Of the median eight homes buyers saw in 2021, they toured three of them virtually, according to a new analysis released Wednesday by the National Association of Realtors.
Homebuyers who purchased a home last year viewed a median of eight homes before buying — the lowest number since the National Association of Realtors started tracking the metric in 1987, according to the trade group.
In a blog post, NAR Vice President of Demographics and Behavioral Insights Jessica Lautz laid the record at the feet of low inventory and increased use of technology.

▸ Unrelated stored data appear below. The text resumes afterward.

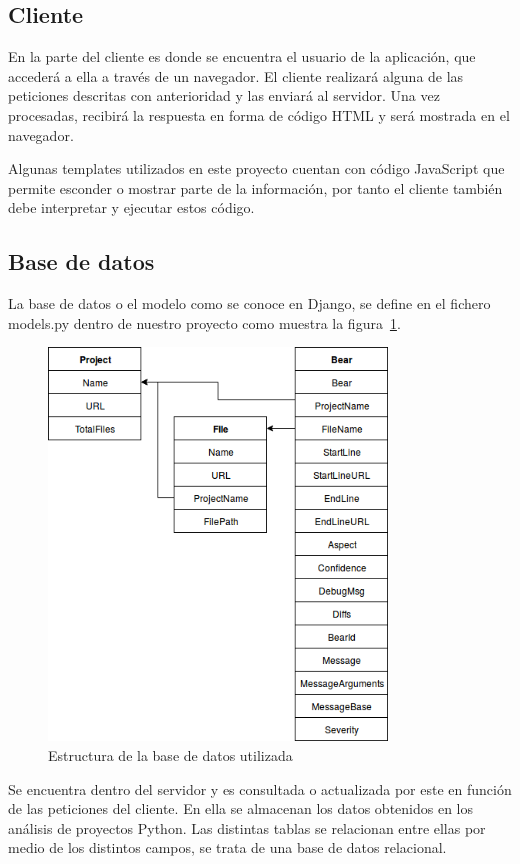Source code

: \documentclass[a4paper, 12pt]{book}
\begin{document}
\subsection{Cliente}
\label{sec:seccion11.2}
En la parte del cliente es donde se encuentra el usuario de la aplicación, que accederá a ella a través de un navegador. El cliente realizará alguna de las peticiones descritas con anterioridad y las enviará al servidor. Una vez procesadas, recibirá la respuesta en forma de código HTML y será mostrada en el navegador.

Algunas templates utilizados en este proyecto cuentan con código JavaScript que permite esconder o mostrar parte de la información, por tanto el cliente también debe interpretar y ejecutar estos código.

\subsection{Base de datos}
\label{sec:seccion11.3}
La base de datos o el modelo como se conoce en Django, se define en el fichero models.py dentro de nuestro proyecto como muestra la figura~\ref{fig:EstructuraBBDD}.
\begin{figure}[H]
  \centering
  \includegraphics[width=9cm, keepaspectratio]{img/EstructuraBBDD}
  \caption{Estructura de la base de datos utilizada}
  \label{fig:EstructuraBBDD}
\end{figure}
Se encuentra dentro del servidor y es consultada o actualizada por este en función de las peticiones del cliente. En ella se almacenan los datos obtenidos en los análisis de proyectos Python. Las distintas tablas se relacionan entre ellas por medio de los distintos campos, se trata de una base de datos relacional.
\end{document}

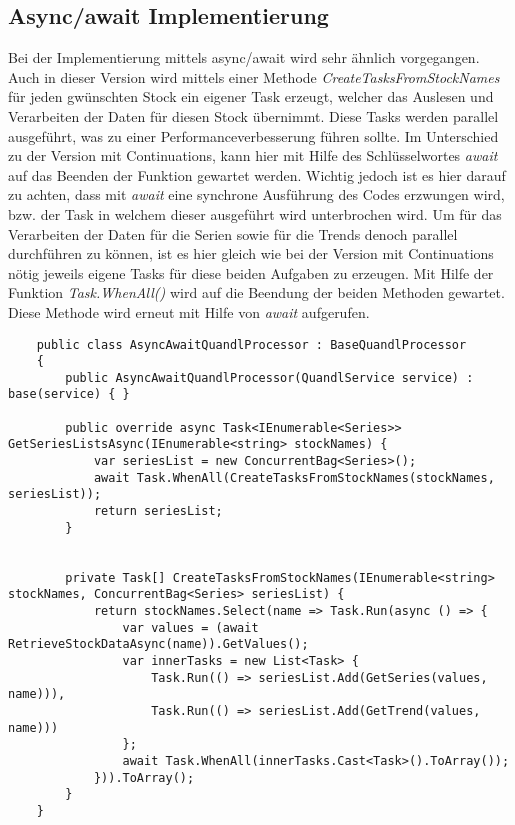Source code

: \documentclass[a4paper,ngerman]{scrartcl}
\begin{document}
\subsection{Async/await Implementierung}
Bei der Implementierung mittels async/await wird sehr ähnlich vorgegangen. Auch in dieser Version wird mittels einer Methode \textit{CreateTasksFromStockNames} für jeden gwünschten Stock ein eigener Task erzeugt, welcher das Auslesen und Verarbeiten der Daten für diesen Stock übernimmt. Diese Tasks werden parallel ausgeführt, was zu einer Performanceverbesserung führen sollte. Im Unterschied zu der Version mit Continuations, kann hier mit Hilfe des Schlüsselwortes \textit{await} auf das Beenden der Funktion gewartet werden. Wichtig jedoch ist es hier darauf zu achten, dass mit \textit{await} eine synchrone Ausführung des Codes erzwungen wird, bzw. der Task in welchem dieser ausgeführt wird unterbrochen wird. Um für das Verarbeiten der Daten für die Serien sowie für die Trends denoch parallel durchführen zu können, ist es hier gleich wie bei der Version mit Continuations nötig jeweils eigene Tasks für diese beiden Aufgaben zu erzeugen. Mit Hilfe der Funktion \textit{Task.WhenAll()} wird auf die Beendung der beiden Methoden gewartet. Diese Methode wird erneut mit Hilfe von \textit{await} aufgerufen. 
\begin{lstlisting}
    public class AsyncAwaitQuandlProcessor : BaseQuandlProcessor
    {
        public AsyncAwaitQuandlProcessor(QuandlService service) : base(service) { }

        public override async Task<IEnumerable<Series>> GetSeriesListsAsync(IEnumerable<string> stockNames) {
            var seriesList = new ConcurrentBag<Series>();
            await Task.WhenAll(CreateTasksFromStockNames(stockNames, seriesList));
            return seriesList;
        }


        private Task[] CreateTasksFromStockNames(IEnumerable<string> stockNames, ConcurrentBag<Series> seriesList) {
            return stockNames.Select(name => Task.Run(async () => {
                var values = (await RetrieveStockDataAsync(name)).GetValues();
                var innerTasks = new List<Task> {
                    Task.Run(() => seriesList.Add(GetSeries(values, name))),
                    Task.Run(() => seriesList.Add(GetTrend(values, name)))
                };
                await Task.WhenAll(innerTasks.Cast<Task>().ToArray());
            })).ToArray();
        }
    }
\end{lstlisting}
\end{document}

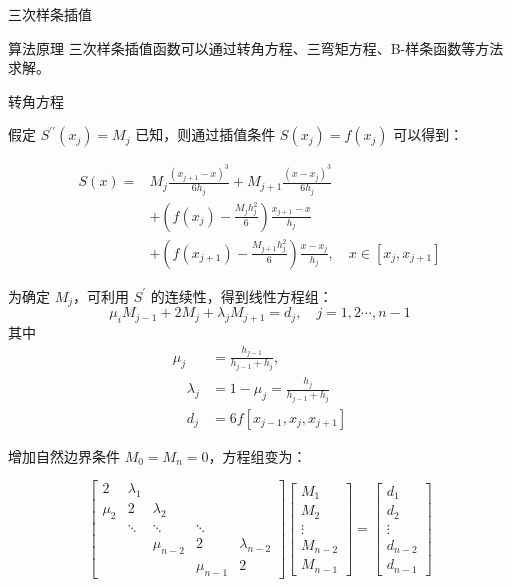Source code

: \documentclass[a4paper]{article}
\begin{document}
\begin{multicols}{2}
\begin{section}{三次样条插值}
\begin{subsection}{算法原理}
		三次样条插值函数可以通过转角方程、三弯矩方程、B-样条函数等方法求解。
		
		\begin{subsubsection}{转角方程}
		
			假定 $S^{\prime \prime}(x_j) = M_j$ 已知，则通过插值条件 $S(x_j) = f(x_j)$ 可以得到：
			
			$$\begin{aligned} S(x)=& M_{j} \frac{\left(x_{j+1}-x\right)^{3}}{6 h_{j}}+M_{j+1} \frac{\left(x-x_{j}\right)^{3}}{6 h_{j}}\\&+\left(f\left(x_{j}\right)-\frac{M_{j} h_{j}^{2}}{6}\right) \frac{x_{j+1}-x}{h_{j}} \\ &+\left(f\left(x_{j+1}\right)-\frac{M_{j+1} h_{j}^{2}}{6}\right) \frac{x-x_{j}}{h_{j}}, \quad x \in\left[x_{j}, x_{j+1}\right] \end{aligned}$$
			
			为确定 $M_j$，可利用 $S^{\prime}$ 的连续性，得到线性方程组：$$\mu_{i} M_{j-1}+2 M_{j}+\lambda_{j} M_{j+1}=d_{j}, \quad j=1,2 \cdots, n-1$$ 其中 $$\begin{aligned} \mu_{j}&=\frac{h_{j-1}}{h_{j-1}+h_{j}}, \\ \quad \lambda_{j}&=1-\mu_{j}=\frac{h_{j}}{h_{j-1}+h_{j}} \\ \quad d_{j}&=6 f\left[x_{j-1}, x_{j}, x_{j+1}\right] \end{aligned}$$
			
			增加自然边界条件 $M_0 = M_n = 0$，方程组变为：
			
			\begin{tiny}
			$$\left[\begin{array}{ccccc}{2} & {\lambda_{1}} & {} & {} & {} \\ {\mu_{2}} & {2} & {\lambda_{2}} & {} & {} \\ {} & {\ddots} & {\ddots} & {\ddots} & {} \\ {} & {} & {\mu_{n-2}} & {2} & {\lambda_{n-2}} \\ {} & {} & {} & {\mu_{n-1}} & {2}\end{array}\right]\left[\begin{array}{c}{M_{1}} \\ {M_{2}} \\ {\vdots} \\ {M_{n-2}} \\ {M_{n-1}}\end{array}\right]=\left[\begin{array}{c}{d_{1}} \\ {d_{2}} \\ {\vdots} \\ {d_{n-2}} \\ {d_{n-1}}\end{array}\right]$$
			\end{tiny}
			

\end{subsubsection}
\end{subsection}
\end{section}
\end{multicols}
\end{document}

“At the height, buyers viewed 12 homes before purchasing in 2009 and 2011 as inventory was plentiful, following the Great Recession,” Lautz wrote. “During the housing boom years, 2004 to 2006, homes were moving at a rapid pace, but typically nine homes were viewed.

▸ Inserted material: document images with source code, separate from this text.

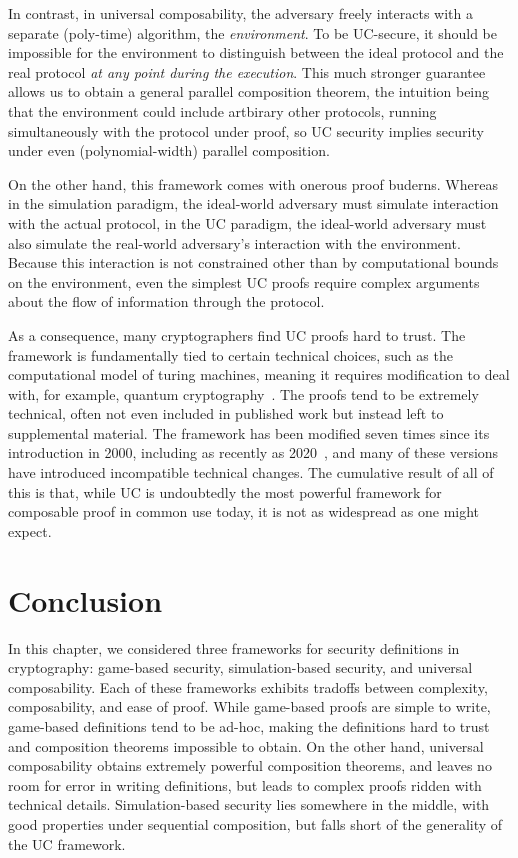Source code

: In contrast, in universal composability, the adversary freely interacts with a
separate (poly-time) algorithm, the \emph{environment}. To be UC-secure, it
should be impossible for the environment to distinguish between the ideal
protocol and the real protocol \emph{at any point during the execution}. This
much stronger guarantee allows us to obtain a general parallel composition
theorem, the intuition being that the environment could include artbirary other
protocols, running simultaneously with the protocol under proof, so UC security
implies security under even (polynomial-width) parallel composition.

On the other hand, this framework comes with onerous proof buderns. Whereas in
the simulation paradigm, the ideal-world adversary must simulate interaction with
the actual protocol, in the UC paradigm, the ideal-world adversary must also
simulate the real-world adversary's interaction with the environment. Because
this interaction is not constrained other than by computational bounds on the
environment, even the simplest UC proofs require complex arguments about the
flow of information through the protocol.

As a consequence, many cryptographers find UC proofs hard to trust. The
framework is fundamentally tied to certain technical choices, such as the
computational model of turing machines, meaning it requires modification to
deal with, for example, quantum
cryptography~\cite{hofheinz-mullerquade-2003,unruh-2010}. The proofs tend to be
extremely technical, often not even included in published work but instead left
to supplemental material. The framework has been modified seven times since its
introduction in 2000, including as recently as 2020~\cite{canetti-2020}, and many of
these versions have introduced incompatible technical changes. The cumulative
result of all of this is that, while UC is undoubtedly the most powerful
framework for composable proof in common use today, it is not as widespread as
one might expect.

\section{Conclusion}

In this chapter, we considered three frameworks for security definitions in
cryptography: game-based security, simulation-based security, and universal
composability. Each of these frameworks exhibits tradoffs between complexity,
composability, and ease of proof. While game-based proofs are simple to write,
game-based definitions tend to be ad-hoc, making the definitions hard to trust
and composition theorems impossible to obtain. On the other hand, universal
composability obtains extremely powerful composition theorems, and leaves no
room for error in writing definitions, but leads to complex proofs ridden with
technical details. Simulation-based security lies somewhere in the middle, with
good properties under sequential composition, but falls short of the generality
of the UC framework.

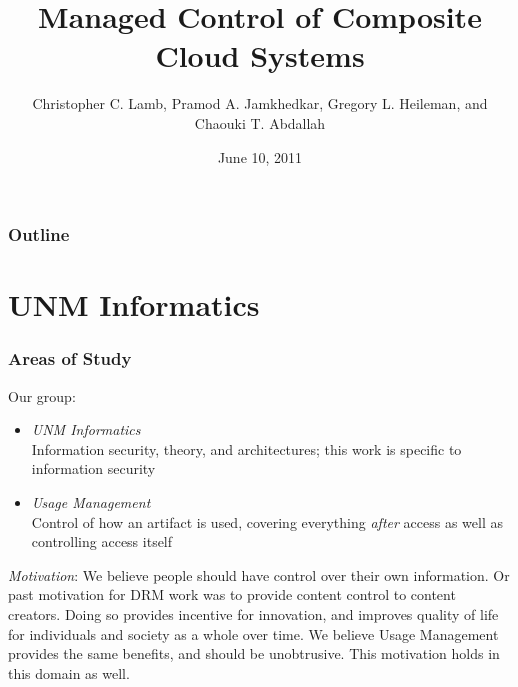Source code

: \documentclass[t, 10pt]{beamer}
\title{Managed Control of Composite Cloud Systems}
\author [Chris]{Christopher C. Lamb, Pramod A. Jamkhedkar, Gregory L. Heileman, and Chaouki T. Abdallah}
\institute[University of New Mexico]{
\inst {}Department of Electrical and Computer Engineering\\
University of New Mexico}
\date{June 10, 2011}
\begin{document}
\begin{frame}
\titlepage
\end{frame}


\begin{frame}
\frametitle{Outline}
\tableofcontents 
\end{frame}

\section{UNM Informatics}
\begin{frame}
\frametitle{Areas of Study}

Our group:
\begin{itemize}
\item \textit{UNM Informatics} \\
 Information security, theory, and architectures; this work is specific to information security 
\item \textit{Usage Management} \\
Control of how an artifact is used, covering everything \textit{after} access as well as controlling access itself
\end{itemize}

\textit{Motivation}: We believe people should have control over their own information.  Or past motivation for DRM work was to provide content control to content creators.  Doing so provides incentive for innovation, and improves quality of life for individuals and society as a whole over time.  We believe Usage Management provides the same benefits, and should be unobtrusive.
\newline
\newline
This motivation holds in this domain as well.
\end{frame}
\end{document}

“Limited housing inventory has likely played a key role here. If there are few homes for sale in a price bracket, there are few homes to see. From the November 2021 existing-home sales data, there are just 1.1 million units for sale, a 13.3 percent decline from a year ago.”

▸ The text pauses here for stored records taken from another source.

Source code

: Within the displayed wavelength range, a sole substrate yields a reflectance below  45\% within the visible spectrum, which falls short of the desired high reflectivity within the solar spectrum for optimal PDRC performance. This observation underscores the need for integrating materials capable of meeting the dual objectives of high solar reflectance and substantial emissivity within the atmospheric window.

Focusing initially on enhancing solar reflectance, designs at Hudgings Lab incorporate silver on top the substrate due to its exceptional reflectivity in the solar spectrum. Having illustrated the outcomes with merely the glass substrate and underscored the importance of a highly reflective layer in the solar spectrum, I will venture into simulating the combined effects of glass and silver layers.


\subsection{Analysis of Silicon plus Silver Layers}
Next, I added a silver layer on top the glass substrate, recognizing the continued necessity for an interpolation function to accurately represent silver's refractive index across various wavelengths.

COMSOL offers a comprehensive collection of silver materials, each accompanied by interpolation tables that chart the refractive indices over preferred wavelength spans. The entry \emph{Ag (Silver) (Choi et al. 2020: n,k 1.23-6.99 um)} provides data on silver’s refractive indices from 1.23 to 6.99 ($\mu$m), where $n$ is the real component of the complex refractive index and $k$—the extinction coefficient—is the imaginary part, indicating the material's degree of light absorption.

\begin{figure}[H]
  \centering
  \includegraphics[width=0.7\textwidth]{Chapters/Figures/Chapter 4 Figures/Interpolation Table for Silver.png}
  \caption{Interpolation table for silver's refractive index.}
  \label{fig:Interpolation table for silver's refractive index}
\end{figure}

In addition, of the eight homes buyers saw, they viewed three of them only online through virtual tours, virtual video tours, or virtual open houses.
“Homebuyers today have the ability to view homes online and quickly weed out what they want to see versus what can be discarded,” Lautz wrote.
Today, 95 percent of buyers use the internet to search for homes, up from 80 percent in 2006, and 51 percent first spot their home online, up from 24 percent in 2006, according to NAR.
Lautz also suggested that technology and bidding wars over scarce inventory have led to a shorter purchase timeframe for buyers. Listings typically attracted 3.8 offers in November, the trade group said.
“Buyers searched for just eight weeks before deciding on the home to purchase,” Lautz wrote. “From 2009 to 2013 buyers took their time and looked at homes over 12 weeks. As homes were moving at a slower pace, they could decide over a longer timeframe and perhaps view a home several times before putting in a contract. Buyers today do not have that luxury and need to make fast decisions on which home to place on offer on, as there is likely another buyer ready to pounce right behind them.”
Still, Lautz pointed out that the inventory shortage has affected buyers’ perceptions of the market.
“For some buyers who put down multiple contracts and repeatedly lost bidding wars, [viewing eight homes] may seem like very few, however for others who found limited housing inventory in their area, it may seem like a wide selection,” she wrote.